Kenneth Marshall (born June 27, 1950) is an American actor.

Early life 
Marshall graduated from Saint Joseph High School in Saint Joseph, Michigan, in 1968. After playing violin in high school for musicals, Marshall tried his luck on stage, and was cast as Curley in his senior year's production of Oklahoma!

He went on to earn his bachelor's degree in pre-med/English literature, and master's in drama from the University of Michigan.

Career 
After graduating, Marshall then spent four years in the drama department at The Juilliard School with the likes of Kelsey Grammer and Robin Williams.

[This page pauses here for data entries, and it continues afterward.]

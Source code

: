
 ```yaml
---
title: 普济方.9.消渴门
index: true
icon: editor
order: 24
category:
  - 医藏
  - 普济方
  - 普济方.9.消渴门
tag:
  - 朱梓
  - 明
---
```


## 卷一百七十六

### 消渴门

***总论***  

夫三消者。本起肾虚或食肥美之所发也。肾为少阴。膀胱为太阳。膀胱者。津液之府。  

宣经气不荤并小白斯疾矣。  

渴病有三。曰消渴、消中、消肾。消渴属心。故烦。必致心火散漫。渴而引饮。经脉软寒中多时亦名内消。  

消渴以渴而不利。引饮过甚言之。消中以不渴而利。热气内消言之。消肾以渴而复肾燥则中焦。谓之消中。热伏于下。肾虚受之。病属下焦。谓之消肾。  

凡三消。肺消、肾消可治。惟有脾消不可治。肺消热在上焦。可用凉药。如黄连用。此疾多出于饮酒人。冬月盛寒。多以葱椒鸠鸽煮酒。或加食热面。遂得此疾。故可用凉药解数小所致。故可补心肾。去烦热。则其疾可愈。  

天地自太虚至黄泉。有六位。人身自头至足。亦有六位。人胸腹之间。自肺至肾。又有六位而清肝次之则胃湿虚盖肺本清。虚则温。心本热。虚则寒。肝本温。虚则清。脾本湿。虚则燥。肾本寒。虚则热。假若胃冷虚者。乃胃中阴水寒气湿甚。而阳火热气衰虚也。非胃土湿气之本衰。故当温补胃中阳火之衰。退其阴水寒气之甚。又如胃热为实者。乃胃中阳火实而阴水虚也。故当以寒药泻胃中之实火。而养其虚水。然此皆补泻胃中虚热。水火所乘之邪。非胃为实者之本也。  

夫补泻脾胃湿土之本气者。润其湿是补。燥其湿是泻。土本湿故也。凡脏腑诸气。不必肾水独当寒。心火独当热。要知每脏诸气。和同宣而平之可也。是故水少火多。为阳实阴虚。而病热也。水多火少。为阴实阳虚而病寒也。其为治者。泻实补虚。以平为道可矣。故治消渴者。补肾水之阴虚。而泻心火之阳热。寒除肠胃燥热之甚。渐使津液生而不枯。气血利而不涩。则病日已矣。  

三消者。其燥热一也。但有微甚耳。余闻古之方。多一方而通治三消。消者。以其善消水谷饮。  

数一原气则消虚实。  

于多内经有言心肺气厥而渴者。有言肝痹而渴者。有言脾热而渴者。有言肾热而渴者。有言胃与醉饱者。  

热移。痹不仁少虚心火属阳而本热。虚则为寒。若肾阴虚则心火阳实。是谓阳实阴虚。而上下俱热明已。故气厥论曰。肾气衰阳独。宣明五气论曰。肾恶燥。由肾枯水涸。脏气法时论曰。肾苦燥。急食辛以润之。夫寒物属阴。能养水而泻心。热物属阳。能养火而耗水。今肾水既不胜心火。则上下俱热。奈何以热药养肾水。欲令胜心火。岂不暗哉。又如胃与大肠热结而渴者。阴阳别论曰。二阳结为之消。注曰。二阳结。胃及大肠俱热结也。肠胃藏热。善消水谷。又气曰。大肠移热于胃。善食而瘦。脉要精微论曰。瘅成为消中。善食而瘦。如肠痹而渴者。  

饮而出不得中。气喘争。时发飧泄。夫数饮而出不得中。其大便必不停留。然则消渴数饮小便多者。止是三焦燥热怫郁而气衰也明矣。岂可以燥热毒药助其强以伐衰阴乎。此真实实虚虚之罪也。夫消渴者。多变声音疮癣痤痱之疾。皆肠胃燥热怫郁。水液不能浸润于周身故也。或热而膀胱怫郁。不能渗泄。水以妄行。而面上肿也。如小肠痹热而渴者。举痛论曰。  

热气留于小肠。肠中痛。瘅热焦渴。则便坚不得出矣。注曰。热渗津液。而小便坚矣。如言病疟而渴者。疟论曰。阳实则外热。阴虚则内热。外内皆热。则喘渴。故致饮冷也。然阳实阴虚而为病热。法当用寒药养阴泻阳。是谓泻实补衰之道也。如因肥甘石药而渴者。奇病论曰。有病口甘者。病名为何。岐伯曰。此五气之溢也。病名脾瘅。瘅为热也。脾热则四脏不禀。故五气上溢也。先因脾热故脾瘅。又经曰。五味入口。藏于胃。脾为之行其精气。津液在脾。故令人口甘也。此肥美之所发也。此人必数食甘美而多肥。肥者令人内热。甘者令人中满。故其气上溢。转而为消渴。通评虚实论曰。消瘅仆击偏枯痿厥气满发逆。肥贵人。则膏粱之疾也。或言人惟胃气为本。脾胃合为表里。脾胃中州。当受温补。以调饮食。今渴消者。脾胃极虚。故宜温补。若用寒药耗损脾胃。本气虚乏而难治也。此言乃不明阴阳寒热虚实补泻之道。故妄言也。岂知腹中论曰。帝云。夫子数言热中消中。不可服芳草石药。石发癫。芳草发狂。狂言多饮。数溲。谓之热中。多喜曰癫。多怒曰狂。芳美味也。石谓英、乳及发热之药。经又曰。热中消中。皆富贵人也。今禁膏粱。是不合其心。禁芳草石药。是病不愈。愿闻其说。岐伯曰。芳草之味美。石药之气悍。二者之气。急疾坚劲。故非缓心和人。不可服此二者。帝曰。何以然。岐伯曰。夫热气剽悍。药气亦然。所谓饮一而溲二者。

While at Juilliard, he had his first professional experience with Joseph Papp's Shakespeare in the Park and spent the next 14 years in New York City doing theater, film and TV, including being cast as Tony in the first Broadway revival of West Side Story. He appeared in The Tempest with Anthony Hopkins in 1979.

In television, he played the title role in Giuliano Montaldo's 1982 television miniseries Marco Polo and portrayed the character Michael Eddington in the television series Star Trek: Deep Space Nine from 1994 until 1997.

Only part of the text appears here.